"""
Bayesian AFT Churn Model — Online Retail Dataset
Log-normal AFT, Metropolis sampler, C-index evaluation.

pip install pandas numpy scipy tqdm
"""

import numpy as np
import pandas as pd
from scipy.special import log_ndtr   # log(Phi(z)), numerically stable
from tqdm import tqdm

RNG = np.random.default_rng(42)

# ─── 1. Load & clean ─────────────────────────────────────────────────────────

def load_data(path: str) -> pd.DataFrame:
    df = pd.read_csv(
        path,
        encoding="ISO-8859-1",
        dtype={"CustomerID": str},
        parse_dates=["InvoiceDate"],
    )
    df = df.dropna(subset=["CustomerID"])
    # Drop cancellations (InvoiceNo starts with 'C') and bad prices/quantities
    df = df[~df["InvoiceNo"].astype(str).str.startswith("C")]
    df = df[(df["Quantity"] > 0) & (df["UnitPrice"] > 0)]
    df["revenue"] = df["Quantity"] * df["UnitPrice"]
    return df


# ─── 2. Aggregate to invoice level ───────────────────────────────────────────

def to_invoices(df: pd.DataFrame) -> pd.DataFrame:
    inv = (
        df.groupby(["CustomerID", "InvoiceNo", "InvoiceDate"])
        .agg(spend=("revenue", "sum"), n_items=("StockCode", "nunique"))
        .reset_index()
    )
    inv = inv.sort_values(["CustomerID", "InvoiceDate"]).reset_index(drop=True)
    return inv


# ─── 3. Build episode table ───────────────────────────────────────────────────
#
# For each customer with purchases at t_1 < t_2 < ... < t_K:
#   Episode k (k=1..K-1): gap = t_{k+1} - t_k,  delta = 1
#   Episode K            : gap = T_ref - t_K,     delta = 0  (censored)
#
# If the episode straddles the cutoff date (start < cutoff <= end):
#   - Training version : gap = cutoff - start,  delta = 0  (censored at cutoff)
#   - Test    version  : gap = actual end,       delta = 1 or 0 as normal
#   (We assign the episode to whichever split its START belongs to.)
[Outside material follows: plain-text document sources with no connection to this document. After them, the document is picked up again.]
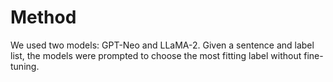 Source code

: # Method

We used two models: GPT-Neo and LLaMA-2. Given a sentence and label list, the models were prompted to choose the most fitting label without fine-tuning.
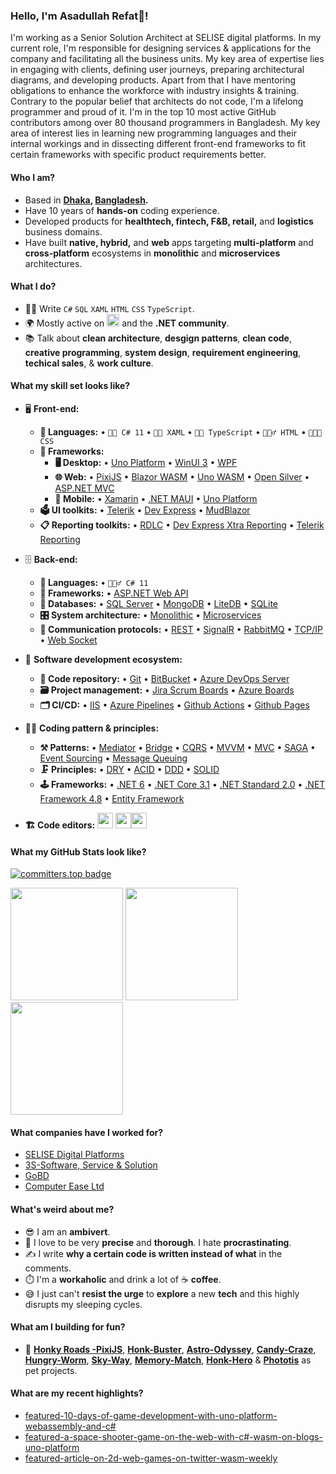 ### Hello, I'm Asadullah Refat👋!

I'm working as a Senior Solution Architect at SELISE digital platforms. In my current role, I'm responsible for designing services & applications for the company and facilitating all the business units. My key area of expertise lies in engaging with clients, defining user journeys, preparing architectural diagrams, and developing products. Apart from that I have mentoring obligations to enhance the workforce with industry insights & training. Contrary to the popular belief that architects do not code, I'm a lifelong programmer and proud of it. I'm in the top 10 most active GitHub contributors among over 80 thousand programmers in Bangladesh. My key area of interest lies in learning new programming languages and their internal workings and in dissecting different front-end frameworks to fit certain frameworks with specific product requirements better.
<!--
**asadullahrifat89/asadullahrifat89** is a ✨ _special_ ✨ repository because its `README.md` (this file) appears on your GitHub profile.

Here are some ideas to get you started:
-->
#### Who I am?
- Based in **[Dhaka](https://en.wikipedia.org/wiki/Dhaka), [Bangladesh](https://en.wikipedia.org/wiki/Bangladesh).** 
- Have 10 years of **hands-on** coding experience.
- Developed products for **healthtech, fintech, F&B, retail,** and **logistics** business domains.
- Have built **native, hybrid,** and **web** apps targeting **multi-platform** and **cross-platform** ecosystems in **monolithic** and **microservices** architectures.

#### What I do?
- 👨‍💻 Write `C#` `SQL` `XAML` `HTML` `CSS` `TypeScript`.
- 🌍 Mostly active on <a href="https://www.linkedin.com/in/asadullah-refat"><img src="https://cdn-icons-png.flaticon.com/512/174/174857.png" height=20></a> <!--[LinkedIn](https://www.linkedin.com/in/asadullah-rifat)--> and the **.NET community**.
- 📚 Talk about **clean architecture**, **desgign patterns**, **clean code**, **creative programming**, **system design**, **requirement engineering**, **techical sales**, & **work culture**.

#### What my skill set looks like?
- 🖥 **Front-end:** 
  - **📜 Languages:** • `🧙🏻 C# 11` • `👨‍🏭 XAML` • `👨‍🔧 TypeScript` • `🧚🏻‍♂️ HTML` • `👨🏻‍🎨 CSS`
  - **🔬 Frameworks:**  
    - **🖥 Desktop:** • [Uno Platform](https://platform.uno/) • [WinUI 3](https://docs.microsoft.com/en-us/windows/apps/winui/) • [WPF](https://docs.microsoft.com/en-us/dotnet/desktop/wpf/overview/?view=netdesktop-6.0) 
    - **🌐 Web:** • [PixiJS](https://pixijs.io/) • [Blazor WASM](https://dotnet.microsoft.com/en-us/apps/aspnet/web-apps/blazor) • [Uno WASM](https://platform.uno/uno-platform-for-web-webassembly/) • [Open Silver](https://opensilver.net/) • [ASP.NET MVC](https://dotnet.microsoft.com/en-us/apps/aspnet/mvc)
    - **📱 Mobile:** • [Xamarin](https://dotnet.microsoft.com/en-us/apps/xamarin) • [.NET MAUI](https://docs.microsoft.com/en-us/dotnet/maui/what-is-maui) • [Uno Platform](https://platform.uno/uno-platform-for-ios-and-android/)
  - **🗳 UI toolkits:** • [Telerik](https://www.telerik.com/) • [Dev Express](https://www.devexpress.com/) • [MudBlazor](https://mudblazor.com/)
  - **📋 Reporting toolkits:** • [RDLC](https://docs.fileformat.com/reporting/rdlc/#:~:text=(.rdlc)%20Files-,What%20is%20an%20RDLC%20file%3F,used%20to%20create%20these%20files.) • [Dev Express Xtra Reporting](https://docs.devexpress.com/XtraReports/2162/reporting) • [Telerik Reporting](https://www.telerik.com/products/reporting.aspx)
- 🗄️ **Back-end:**
  - **📜 Languages:** • `🧙🏻‍♂️ C# 11`
  - **🔭 Frameworks:** • [ASP.NET Web API](https://dotnet.microsoft.com/en-us/apps/aspnet/apis)
  - **💾 Databases:** • [SQL Server](https://www.microsoft.com/en-us/sql-server/sql-server-2019) • [MongoDB](https://www.mongodb.com/) • [LiteDB](https://www.litedb.org/) • [SQLite](https://www.sqlite.org/index.html)
  - **🎛 System architecture:** • [Monolithic](https://microservices.io/patterns/monolithic.html) • [Microservices](https://microservices.io/patterns/microservices.html)
  - **🔌 Communication protocols:** • [REST](https://docs.microsoft.com/en-us/azure/architecture/best-practices/api-design) • [SignalR](https://dotnet.microsoft.com/en-us/apps/aspnet/signalr) • [RabbitMQ](https://www.rabbitmq.com/) • [TCP/IP](https://www.techtarget.com/searchnetworking/definition/TCP-IP) • [Web Socket](https://developer.mozilla.org/en-US/docs/Web/API/WebSockets_API)
- 🎡 **Software development ecosystem:**
  - **📁 Code repository:** • [Git](https://git-scm.com/) • [BitBucket](https://bitbucket.org/product) • [Azure DevOps Server](https://azure.microsoft.com/en-us/services/devops/server/)
  - **🗃 Project management:** • [Jira Scrum Boards](https://www.atlassian.com/software/jira/features/scrum-boards) • [Azure Boards](https://azure.microsoft.com/en-us/services/devops/boards/)
  - **🗂 CI/CD:** • [IIS](https://www.iis.net/) • [Azure Pipelines](https://azure.microsoft.com/en-us/services/devops/pipelines/) • [Github Actions](https://github.com/features/actions) • [Github Pages](https://pages.github.com/)
- 🧙‍♂️ **Coding pattern & principles:**
  - **⚒ Patterns:**  • [Mediator](https://en.wikipedia.org/wiki/Mediator_pattern) • [Bridge](https://en.wikipedia.org/wiki/Bridge_pattern) • [CQRS](https://en.wikipedia.org/wiki/Command%E2%80%93query_separation#Command_Query_Responsibility_Separation) • [MVVM](https://en.wikipedia.org/wiki/Model%E2%80%93view%E2%80%93viewmodel) • [MVC](https://en.wikipedia.org/wiki/Model%E2%80%93view%E2%80%93controller) • [SAGA](https://microservices.io/patterns/data/saga.html) • [Event Sourcing](https://microservices.io/patterns/data/event-sourcing.html) • [Message Queuing](https://www.cloudamqp.com/blog/what-is-message-queuing.html)
  - **🗜 Principles:** • [DRY](https://en.wikipedia.org/wiki/Don%27t_repeat_yourself#:~:text=%22Don%27t%20repeat%20yourself%22,data%20normalization%20to%20avoid%20redundancy.) • [ACID](https://en.wikipedia.org/wiki/ACID) • [DDD](https://en.wikipedia.org/wiki/Domain-driven_design) • [SOLID](https://www.digitalocean.com/community/conceptual_articles/s-o-l-i-d-the-first-five-principles-of-object-oriented-design)
  - **🕹 Frameworks:** • [.NET 6](https://dotnet.microsoft.com/en-us/download/dotnet/6.0) • [.NET Core 3.1](https://dotnet.microsoft.com/en-us/download/dotnet/3.1) • [.NET Standard 2.0](https://docs.microsoft.com/en-us/dotnet/standard/net-standard?tabs=net-standard-1-0) • [.NET Framework 4.8](https://dotnet.microsoft.com/en-us/download/dotnet-framework/net48) • [Entity Framework](https://docs.microsoft.com/en-us/ef/)
  
- **🏗️ Code editors:**
<a href="https://visualstudio.microsoft.com/"><img src="https://1000logos.net/wp-content/uploads/2020/08/Visual-Studio-Logo.png" height=25></a> <a href="https://code.visualstudio.com/"><img src="https://seeklogo.com/images/V/visual-studio-code-logo-449D71944F-seeklogo.com.png" height=25></a><a href="https://notepad-plus-plus.org/"><img src="https://notepad-plus-plus.org/images/logo.svg" height=25></a>

<!--Github Stats-->
#### What my GitHub Stats look like?
[![committers.top badge](https://user-badge.committers.top/bangladesh_public/asadullahrifat89.svg)](https://user-badge.committers.top/bangladesh_public/asadullahrifat89)
<p float="left">
<img height="180em" src="https://github-readme-stats.vercel.app/api?username=asadullahrifat89&show_icons=true" /> 
<img height="180em" src="https://github-readme-stats.vercel.app/api/top-langs/?username=asadullahrifat89&show_icons=true&layout=compact&langs_count=10"/>
<img height="180em" src="https://github-profile-trophy.vercel.app/?username=asadullahrifat89&count_private=true&show_icons=true&theme=cobalt" align="center"/>
</p>

#### What companies have I worked for?
<!--<p left="center">
  <a href="https://selisegroup.com/">
    <img src="https://selisegroup.com/wp-content/uploads/2022/10/logo.png" height=50>
    </a> 
  <a href="https://3ssoftltd.com">
    <img src="https://encrypted-tbn0.gstatic.com/images?q=tbn:ANd9GcS0b-D5T2Flf7EDcsRtGCwK33TY8nWxldo-PoG3NGmzlGY60ZWjdNlTH42luTcRBKwg5xw&usqp=CAU" height=50>
  </a>
  <a href="https://futurestartup.com/2015/05/20/this-startup-aims-to-solve-dhakas-traffic-problem-with-an-app-but-there-is-more-to-it/">
    <img src="https://is1-ssl.mzstatic.com/image/thumb/Purple49/v4/13/7e/6d/137e6dca-2956-bfec-a0bd-57d37ab63af0/source/512x512bb.jpg" height=50> 
  </a>
  <a href="https://www.celimited.com/">
    <img src="https://celimited.com/wp-content/uploads/2022/11/logo.png" height=50 width=250>
  </a>
</p>-->
- [SELISE Digital Platforms](https://selisegroup.com/)
- [3S-Software, Service & Solution](https://3ssoftltd.com)
- [GoBD](https://futurestartup.com/2015/05/20/this-startup-aims-to-solve-dhakas-traffic-problem-with-an-app-but-there-is-more-to-it/)
- [Computer Ease Ltd](https://www.celimited.com/)

#### What's weird about me?  
  - 😎 I am an **ambivert**.
  - 🧐 I love to be very **precise** and **thorough**. I hate **procrastinating**.
  - ✍️ I write **why a certain code is written instead of what** in the comments.
  - ⏱️ I'm a **workaholic** and drink a lot of ☕ **coffee**.
  - 😅 I just can't **resist the urge** to **explore** a new **tech** and this highly disrupts my sleeping cycles.

#### What am I building for fun?
- 🥰 **[Honky Roads -PixiJS](https://github.com/asadullahrifat89/honk-buster-game-pixijs)**, **[Honk-Buster](https://github.com/asadullahrifat89/honk-buster-game-uno-platform)**, **[Astro-Odyssey](https://github.com/asadullahrifat89/Astro-Odyssey-Uno-Platform)**, **[Candy-Craze](https://github.com/asadullahrifat89/candy-craze-uno-platform)**, **[Hungry-Worm](https://github.com/asadullahrifat89/hungry-worm-uno-platform)**, **[Sky-Way](https://github.com/asadullahrifat89/sky-way-uno-platform)**, **[Memory-Match](https://github.com/asadullahrifat89/memory-match-uno-platform)**, **[Honk-Hero](https://github.com/asadullahrifat89/honk-hero-uno-platform)** & **[Phototis](https://github.com/asadullahrifat89/Phototis-Uno-Platform)** as pet projects.

#### What are my recent highlights?
- [featured-10-days-of-game-development-with-uno-platform-webassembly-and-c#](https://platform.uno/blog/10-days-of-game-development-with-uno-platform-webassembly-and-c/)
- [featured-a-space-shooter-game-on-the-web-with-c#-wasm-on-blogs-uno-platform](https://platform.uno/blog/a-space-shooter-game-on-the-web-with-c-wasm-and-uno-platform/)
- [featured-article-on-2d-web-games-on-twitter-wasm-weekly](https://twitter.com/WasmWeekly/status/1560266404171231232)

<!--
#### How to get in touch with me?
<p left="center">
<a href="https://twitter.com/anonymus_7">
  <img src="https://img.shields.io/badge/twitter-%231DA1F2.svg?&style=for-the-badge&logo=twitter&logoColor=white" height=25>
</a> 
<a href="https://www.linkedin.com/in/asadullah-rifat">
  <img src="https://img.shields.io/badge/linkedin-%230077B5.svg?&style=for-the-badge&logo=linkedin&logoColor=white" height=25>
</a> 
<a href="https://www.facebook.com/Anonymus7/">
  <img src="https://img.shields.io/badge/Facebook-1877F2?style=for-the-badge&logo=facebook&logoColor=white" height=25>
</a>
<a href="mailto:asadullah.rifat@selise.ch">
  <img src="https://img.shields.io/badge/Gmail-D14836?style=for-the-badge&logo=gmail&logoColor=white" height=25>
</a>
</p>
-->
def build_episodes(inv: pd.DataFrame, cutoff: pd.Timestamp, t_end: pd.Timestamp) -> pd.DataFrame:
    records = []

    for cid, grp in inv.groupby("CustomerID"):
        grp = grp.sort_values("InvoiceDate").reset_index(drop=True)
        dates  = grp["InvoiceDate"].tolist()
        spends = grp["spend"].tolist()
        items  = grp["n_items"].tolist()
        K = len(grp)

        cum_spend = 0.0

        for k in range(K):
            t_start = dates[k]
            cum_spend += spends[k]          # cumulative spend UP TO and including this invoice

            if k < K - 1:
                t_next = dates[k + 1]
            else:
                t_next = None               # last purchase: censored at reference time

            # ── Covariates (all known at time of invoice k) ──────────────────
            prev_gap = (dates[k] - dates[k-1]).days if k > 0 else 0.0
            days_since_first = (t_start - dates[0]).days
            purchase_index = k + 1          # 1-based

            X = np.array([
                1.0,                                    # intercept
                prev_gap,                               # previous inter-purchase gap (days)
                np.log1p(purchase_index),               # log(1 + purchase index)
                spends[k],                              # spend at this invoice
                cum_spend,                              # cumulative spend so far
                float(items[k]),                        # distinct items in this invoice
                float(days_since_first),                # tenure (days since first purchase)
            ], dtype=np.float64)

            # ── Determine split & gap ────────────────────────────────────────
            if t_next is not None:
                actual_gap = (t_next - t_start).days
                actual_delta = 1
            else:
                actual_gap = (t_end - t_start).days
                actual_delta = 0

            if actual_gap <= 0:
                continue                    # same-day repeat: skip

            # Assign to train or test based on where t_start falls
            if t_start < cutoff:
                # Training episode: if event occurs after cutoff, censor at cutoff
                if t_next is not None and t_next > cutoff:
                    gap   = max((cutoff - t_start).days, 1)
                    delta = 0
                else:
                    gap   = actual_gap
                    delta = actual_delta
                split = "train"
            else:
                gap   = actual_gap
                delta = actual_delta
                split = "test"

            records.append({
                "CustomerID":    cid,
                "episode_k":     k,
                "t_start":       t_start,
                "gap_days":      gap,
                "delta":         delta,
                "split":         split,
                **{f"x{i}": X[i] for i in range(len(X))},
            })

    ep = pd.DataFrame(records)
    return ep


FEATURE_NAMES = [
    "intercept",
    "prev_gap",
    "log_purchase_idx",
    "spend",
    "cum_spend",
    "n_items",
    "days_since_first",
]


# ─── 4. Standardise covariates (fit on train, apply to both) ──────────────────

def standardise(ep: pd.DataFrame):
    feat_cols = [f"x{i}" for i in range(len(FEATURE_NAMES))]
    train_mask = ep["split"] == "train"

    mu  = ep.loc[train_mask, feat_cols].mean()
    std = ep.loc[train_mask, feat_cols].std().replace(0, 1)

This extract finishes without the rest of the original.